"Progress is impossible without change, and those who cannot change their minds cannot change anything." - George Bernard Shaw
Of the 45% of us who make a resolution, 8% will fully accomplish said resolution, while 49% will experience some form of success. According to the University of Toronto Psychology professor, Peter Herman, less than 10% of us achieve full success on resolutions because we’re not ready to change. His research into New Year’s resolutions finds that people make their resolutions overly ambitious, unrealistic and out of context with their existing life.
As you’re evaluating your readiness to change, also consider reading this Forbes article, which discusses psychology researchers work on the Transtheoretical Model of Change, which charts 5 essential stages one goes through when reshaping behavior.
- Precontemplation – In this stage, you don’t even see a need to change. Folks setting resolutions are past this stage already.

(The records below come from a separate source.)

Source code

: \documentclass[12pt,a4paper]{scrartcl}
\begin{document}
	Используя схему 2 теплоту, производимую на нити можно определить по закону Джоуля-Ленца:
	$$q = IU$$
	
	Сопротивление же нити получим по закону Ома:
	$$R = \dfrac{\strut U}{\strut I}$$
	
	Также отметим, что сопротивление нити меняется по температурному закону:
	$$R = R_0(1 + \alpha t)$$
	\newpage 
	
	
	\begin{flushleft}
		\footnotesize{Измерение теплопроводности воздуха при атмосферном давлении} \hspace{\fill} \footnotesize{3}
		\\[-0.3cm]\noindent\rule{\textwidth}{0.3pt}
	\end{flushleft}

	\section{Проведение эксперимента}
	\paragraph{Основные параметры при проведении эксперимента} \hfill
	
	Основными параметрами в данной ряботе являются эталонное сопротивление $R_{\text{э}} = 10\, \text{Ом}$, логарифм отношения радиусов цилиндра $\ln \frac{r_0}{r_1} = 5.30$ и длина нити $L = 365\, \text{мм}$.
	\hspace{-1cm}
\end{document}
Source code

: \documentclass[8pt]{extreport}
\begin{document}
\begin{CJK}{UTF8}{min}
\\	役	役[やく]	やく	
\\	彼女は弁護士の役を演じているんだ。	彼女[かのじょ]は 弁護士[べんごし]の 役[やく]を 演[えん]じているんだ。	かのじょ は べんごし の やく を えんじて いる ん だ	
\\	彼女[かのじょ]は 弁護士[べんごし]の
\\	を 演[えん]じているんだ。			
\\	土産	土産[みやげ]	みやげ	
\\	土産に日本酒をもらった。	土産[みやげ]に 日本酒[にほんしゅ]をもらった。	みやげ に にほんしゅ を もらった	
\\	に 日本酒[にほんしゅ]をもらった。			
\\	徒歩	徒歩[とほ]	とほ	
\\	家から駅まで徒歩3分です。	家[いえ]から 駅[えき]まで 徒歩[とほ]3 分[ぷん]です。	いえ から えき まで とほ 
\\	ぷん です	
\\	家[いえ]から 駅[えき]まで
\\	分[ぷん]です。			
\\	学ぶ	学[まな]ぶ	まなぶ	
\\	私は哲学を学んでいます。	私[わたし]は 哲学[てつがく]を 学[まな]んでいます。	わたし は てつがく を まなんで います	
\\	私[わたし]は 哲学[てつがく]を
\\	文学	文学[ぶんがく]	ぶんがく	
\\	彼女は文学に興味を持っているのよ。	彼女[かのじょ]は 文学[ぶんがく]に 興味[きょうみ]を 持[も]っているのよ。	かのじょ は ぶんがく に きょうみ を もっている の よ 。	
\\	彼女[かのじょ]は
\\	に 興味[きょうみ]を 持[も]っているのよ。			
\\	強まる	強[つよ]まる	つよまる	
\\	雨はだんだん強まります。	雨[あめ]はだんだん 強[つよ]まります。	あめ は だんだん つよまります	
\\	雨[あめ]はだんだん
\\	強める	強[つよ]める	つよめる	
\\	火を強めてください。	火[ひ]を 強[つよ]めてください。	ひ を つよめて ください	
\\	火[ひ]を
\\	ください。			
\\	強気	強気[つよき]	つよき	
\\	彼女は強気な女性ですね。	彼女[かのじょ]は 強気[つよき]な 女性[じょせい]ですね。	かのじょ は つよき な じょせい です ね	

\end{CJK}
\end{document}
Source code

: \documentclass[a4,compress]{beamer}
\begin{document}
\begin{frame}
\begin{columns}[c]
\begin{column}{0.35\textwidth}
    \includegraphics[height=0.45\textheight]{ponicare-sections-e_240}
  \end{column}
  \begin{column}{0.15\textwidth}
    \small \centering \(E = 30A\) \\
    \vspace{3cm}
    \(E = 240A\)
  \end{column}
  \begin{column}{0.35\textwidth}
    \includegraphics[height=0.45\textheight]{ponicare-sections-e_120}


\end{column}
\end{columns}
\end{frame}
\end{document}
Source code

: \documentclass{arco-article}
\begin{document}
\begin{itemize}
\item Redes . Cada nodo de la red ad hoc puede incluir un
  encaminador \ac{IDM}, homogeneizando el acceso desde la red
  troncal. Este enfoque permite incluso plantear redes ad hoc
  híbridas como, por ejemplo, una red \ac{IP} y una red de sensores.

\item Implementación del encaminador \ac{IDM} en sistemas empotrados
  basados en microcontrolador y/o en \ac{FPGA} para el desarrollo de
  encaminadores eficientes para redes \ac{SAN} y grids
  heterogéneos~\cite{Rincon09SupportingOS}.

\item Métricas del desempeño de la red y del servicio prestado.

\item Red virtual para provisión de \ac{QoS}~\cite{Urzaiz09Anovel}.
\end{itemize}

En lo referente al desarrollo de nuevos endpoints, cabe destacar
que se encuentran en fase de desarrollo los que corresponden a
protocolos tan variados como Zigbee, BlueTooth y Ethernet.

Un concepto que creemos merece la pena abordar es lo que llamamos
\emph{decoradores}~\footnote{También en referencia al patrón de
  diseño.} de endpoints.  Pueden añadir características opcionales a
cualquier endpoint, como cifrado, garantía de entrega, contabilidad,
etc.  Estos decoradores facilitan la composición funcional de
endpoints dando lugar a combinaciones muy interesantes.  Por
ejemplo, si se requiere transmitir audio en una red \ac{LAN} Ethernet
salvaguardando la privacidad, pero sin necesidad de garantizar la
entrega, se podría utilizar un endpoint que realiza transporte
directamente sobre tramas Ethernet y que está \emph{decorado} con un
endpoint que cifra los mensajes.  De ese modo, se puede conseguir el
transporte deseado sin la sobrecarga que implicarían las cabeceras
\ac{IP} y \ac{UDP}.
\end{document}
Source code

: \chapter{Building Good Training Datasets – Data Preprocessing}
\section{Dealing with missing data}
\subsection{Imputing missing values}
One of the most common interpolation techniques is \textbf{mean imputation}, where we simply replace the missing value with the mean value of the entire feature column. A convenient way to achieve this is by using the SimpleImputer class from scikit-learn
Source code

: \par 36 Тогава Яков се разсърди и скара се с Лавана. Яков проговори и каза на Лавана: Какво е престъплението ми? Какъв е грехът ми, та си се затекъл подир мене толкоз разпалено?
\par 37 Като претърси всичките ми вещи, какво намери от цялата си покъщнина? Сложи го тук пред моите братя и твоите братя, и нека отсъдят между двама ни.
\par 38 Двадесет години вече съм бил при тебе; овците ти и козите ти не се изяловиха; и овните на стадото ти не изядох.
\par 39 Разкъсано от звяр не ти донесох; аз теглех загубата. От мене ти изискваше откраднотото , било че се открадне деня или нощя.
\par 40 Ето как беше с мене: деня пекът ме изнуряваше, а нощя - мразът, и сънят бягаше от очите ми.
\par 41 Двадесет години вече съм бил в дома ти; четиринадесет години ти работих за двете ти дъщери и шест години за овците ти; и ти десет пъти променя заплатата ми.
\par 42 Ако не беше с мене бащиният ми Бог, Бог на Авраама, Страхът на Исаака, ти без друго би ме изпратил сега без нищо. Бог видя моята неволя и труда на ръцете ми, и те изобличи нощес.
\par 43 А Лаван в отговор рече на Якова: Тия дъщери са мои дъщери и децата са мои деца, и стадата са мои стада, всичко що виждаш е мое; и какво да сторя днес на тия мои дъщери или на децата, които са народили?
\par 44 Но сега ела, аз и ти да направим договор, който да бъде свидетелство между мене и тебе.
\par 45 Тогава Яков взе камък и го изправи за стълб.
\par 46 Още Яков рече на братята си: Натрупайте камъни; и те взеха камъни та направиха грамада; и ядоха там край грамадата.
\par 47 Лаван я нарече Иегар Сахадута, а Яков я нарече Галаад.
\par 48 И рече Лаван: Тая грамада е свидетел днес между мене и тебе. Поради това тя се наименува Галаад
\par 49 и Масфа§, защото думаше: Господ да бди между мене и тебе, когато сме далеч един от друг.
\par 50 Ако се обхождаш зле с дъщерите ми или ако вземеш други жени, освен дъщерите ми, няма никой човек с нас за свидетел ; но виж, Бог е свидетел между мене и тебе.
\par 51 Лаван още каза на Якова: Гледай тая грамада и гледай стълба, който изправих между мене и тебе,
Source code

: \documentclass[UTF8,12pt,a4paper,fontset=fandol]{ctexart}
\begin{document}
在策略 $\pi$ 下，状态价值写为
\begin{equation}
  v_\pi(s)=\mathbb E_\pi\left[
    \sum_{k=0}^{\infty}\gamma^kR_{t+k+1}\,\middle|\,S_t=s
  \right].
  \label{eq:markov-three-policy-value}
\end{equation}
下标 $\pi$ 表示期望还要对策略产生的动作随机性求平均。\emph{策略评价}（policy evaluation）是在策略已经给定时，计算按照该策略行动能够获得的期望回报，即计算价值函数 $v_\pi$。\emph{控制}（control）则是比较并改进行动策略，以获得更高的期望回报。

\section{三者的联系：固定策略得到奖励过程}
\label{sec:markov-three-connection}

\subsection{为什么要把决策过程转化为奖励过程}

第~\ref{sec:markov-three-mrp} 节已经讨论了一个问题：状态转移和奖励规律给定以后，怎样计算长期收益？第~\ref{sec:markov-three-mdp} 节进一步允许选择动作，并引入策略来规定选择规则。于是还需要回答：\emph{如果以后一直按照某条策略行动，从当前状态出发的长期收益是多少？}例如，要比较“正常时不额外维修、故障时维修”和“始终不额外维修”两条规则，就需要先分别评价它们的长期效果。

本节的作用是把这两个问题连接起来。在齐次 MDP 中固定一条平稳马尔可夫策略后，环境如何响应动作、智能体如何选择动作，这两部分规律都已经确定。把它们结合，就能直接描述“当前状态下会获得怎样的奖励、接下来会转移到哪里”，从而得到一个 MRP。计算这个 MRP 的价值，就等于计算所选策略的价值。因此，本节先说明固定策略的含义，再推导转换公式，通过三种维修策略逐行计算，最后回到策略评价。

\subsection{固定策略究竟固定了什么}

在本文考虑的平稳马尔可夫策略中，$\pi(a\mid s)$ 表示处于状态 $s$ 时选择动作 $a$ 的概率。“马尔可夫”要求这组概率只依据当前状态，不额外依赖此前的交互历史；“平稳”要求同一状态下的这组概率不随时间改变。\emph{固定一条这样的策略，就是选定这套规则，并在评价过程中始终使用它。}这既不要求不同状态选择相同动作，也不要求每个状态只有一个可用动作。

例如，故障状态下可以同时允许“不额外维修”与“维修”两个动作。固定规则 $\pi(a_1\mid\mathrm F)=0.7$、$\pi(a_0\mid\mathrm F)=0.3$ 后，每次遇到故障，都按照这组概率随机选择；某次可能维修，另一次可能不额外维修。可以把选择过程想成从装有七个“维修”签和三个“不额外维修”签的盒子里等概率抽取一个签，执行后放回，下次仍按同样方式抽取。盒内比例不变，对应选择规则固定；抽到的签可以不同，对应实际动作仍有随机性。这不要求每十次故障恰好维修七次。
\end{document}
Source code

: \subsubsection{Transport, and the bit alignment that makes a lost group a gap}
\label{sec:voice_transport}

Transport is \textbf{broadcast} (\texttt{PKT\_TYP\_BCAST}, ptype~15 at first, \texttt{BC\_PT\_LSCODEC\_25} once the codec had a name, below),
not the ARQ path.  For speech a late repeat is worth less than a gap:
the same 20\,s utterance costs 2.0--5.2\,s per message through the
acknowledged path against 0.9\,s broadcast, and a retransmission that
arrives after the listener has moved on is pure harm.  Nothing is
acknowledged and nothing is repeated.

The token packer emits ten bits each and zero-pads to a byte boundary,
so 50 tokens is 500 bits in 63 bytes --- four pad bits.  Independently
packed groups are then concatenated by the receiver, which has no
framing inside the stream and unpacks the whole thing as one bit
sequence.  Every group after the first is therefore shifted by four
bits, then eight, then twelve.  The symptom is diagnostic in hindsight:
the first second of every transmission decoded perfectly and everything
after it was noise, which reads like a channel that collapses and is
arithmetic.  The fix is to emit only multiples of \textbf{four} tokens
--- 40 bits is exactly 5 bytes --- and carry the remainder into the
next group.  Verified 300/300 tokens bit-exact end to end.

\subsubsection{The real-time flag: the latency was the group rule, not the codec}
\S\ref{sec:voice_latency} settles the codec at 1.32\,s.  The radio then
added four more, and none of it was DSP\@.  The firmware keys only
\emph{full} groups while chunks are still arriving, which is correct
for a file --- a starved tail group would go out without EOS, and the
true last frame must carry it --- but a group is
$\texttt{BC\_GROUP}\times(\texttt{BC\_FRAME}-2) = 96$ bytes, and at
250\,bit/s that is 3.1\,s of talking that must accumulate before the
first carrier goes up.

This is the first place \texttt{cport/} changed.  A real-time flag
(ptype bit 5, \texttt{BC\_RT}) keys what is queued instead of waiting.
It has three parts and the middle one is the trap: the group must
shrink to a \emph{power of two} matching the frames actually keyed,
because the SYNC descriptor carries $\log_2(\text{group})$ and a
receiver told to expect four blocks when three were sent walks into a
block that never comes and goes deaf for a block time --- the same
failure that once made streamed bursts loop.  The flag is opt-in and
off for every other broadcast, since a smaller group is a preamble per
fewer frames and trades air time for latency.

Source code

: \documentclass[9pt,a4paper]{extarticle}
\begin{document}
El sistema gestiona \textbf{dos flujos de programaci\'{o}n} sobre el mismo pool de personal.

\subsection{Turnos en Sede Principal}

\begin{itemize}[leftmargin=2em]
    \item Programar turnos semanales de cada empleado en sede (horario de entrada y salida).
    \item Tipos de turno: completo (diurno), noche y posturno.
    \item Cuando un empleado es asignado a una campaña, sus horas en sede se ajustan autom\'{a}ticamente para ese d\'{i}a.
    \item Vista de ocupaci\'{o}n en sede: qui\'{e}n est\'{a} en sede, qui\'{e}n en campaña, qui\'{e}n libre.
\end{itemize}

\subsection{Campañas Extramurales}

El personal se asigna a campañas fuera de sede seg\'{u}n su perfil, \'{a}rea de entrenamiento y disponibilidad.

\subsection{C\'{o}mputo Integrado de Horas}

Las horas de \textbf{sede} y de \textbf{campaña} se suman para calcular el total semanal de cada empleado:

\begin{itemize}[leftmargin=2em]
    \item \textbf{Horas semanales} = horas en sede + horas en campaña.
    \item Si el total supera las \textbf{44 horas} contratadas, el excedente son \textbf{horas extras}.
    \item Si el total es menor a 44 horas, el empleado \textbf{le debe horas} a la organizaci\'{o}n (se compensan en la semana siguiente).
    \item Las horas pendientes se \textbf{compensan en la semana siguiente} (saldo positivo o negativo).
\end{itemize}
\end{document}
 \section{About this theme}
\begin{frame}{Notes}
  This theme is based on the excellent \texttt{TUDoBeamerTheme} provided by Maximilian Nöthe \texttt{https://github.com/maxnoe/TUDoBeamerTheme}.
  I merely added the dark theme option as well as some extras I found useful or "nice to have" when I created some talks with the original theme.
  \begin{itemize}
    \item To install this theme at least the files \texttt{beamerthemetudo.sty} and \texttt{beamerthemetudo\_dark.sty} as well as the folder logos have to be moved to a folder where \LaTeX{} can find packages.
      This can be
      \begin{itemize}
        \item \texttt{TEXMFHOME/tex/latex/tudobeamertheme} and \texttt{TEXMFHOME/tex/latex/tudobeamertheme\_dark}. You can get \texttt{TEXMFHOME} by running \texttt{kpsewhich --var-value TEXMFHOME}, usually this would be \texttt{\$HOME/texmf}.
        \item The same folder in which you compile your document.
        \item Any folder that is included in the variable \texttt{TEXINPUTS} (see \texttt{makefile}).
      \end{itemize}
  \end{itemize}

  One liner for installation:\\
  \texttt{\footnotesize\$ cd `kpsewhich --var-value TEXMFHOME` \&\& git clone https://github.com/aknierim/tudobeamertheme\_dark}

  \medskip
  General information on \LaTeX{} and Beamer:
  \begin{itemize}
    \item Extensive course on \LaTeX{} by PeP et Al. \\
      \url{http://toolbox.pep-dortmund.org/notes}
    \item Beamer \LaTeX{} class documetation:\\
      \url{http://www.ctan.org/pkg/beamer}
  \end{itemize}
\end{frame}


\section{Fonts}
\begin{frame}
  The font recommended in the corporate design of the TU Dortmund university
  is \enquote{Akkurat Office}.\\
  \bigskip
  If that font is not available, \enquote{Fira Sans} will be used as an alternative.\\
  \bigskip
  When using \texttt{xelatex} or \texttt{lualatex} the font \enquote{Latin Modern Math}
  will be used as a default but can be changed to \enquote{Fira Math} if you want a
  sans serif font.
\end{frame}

- Contemplation – Now you’re thinking about changing, but are not sure you can commit or do it. This is THE stage for setting soon-to-be-failing New Year’s resolutions.
- Preparation – Basically, this is the time you plan how the change happens. Lists, schedules, smaller goals, accountability build ins, etc.. . . but you’re not done yet.
- Action - Oh, sounds easy when it’s just a “stage.” But DOING the work, tapping into the daily discipline to enact the plan, is, you guessed it, an essential part of success.
- Maintenance – This is where it all goes to hell. A fair amount of people can muster the willpower to ACT for a week or two, but then it’s all too easy to reward yourself for success by suspending action. Maintaining actions and new habits is the only way to make resolutions stick.
Embracing these stages of change is an essential part of becoming the 8% that fully succeed. And while you're looking at tips for resolution success, consider this compilation of the key advice bandied about online.
- Keep the resolution realistic and manageable.
- The goal should be a positive action (walk daily) not the absence of action (lose 10 lbs).
- Make sure you enjoy the process (action stage) of the goal.
- Consider the maintenance and plan for the long term.
- Use positive reinforcement and build in rewards for small successes.
- Don’t fall prey to the All or Nothing mindset that derails so many goals. That’s just an easy out and a sign you were not ready to change.
Good luck out there and remember, if 45% of 300 million people make a resolution and 8% of those people succeed . . . that's over 10 million people that completely rock out their resolution! You CAN be one of them.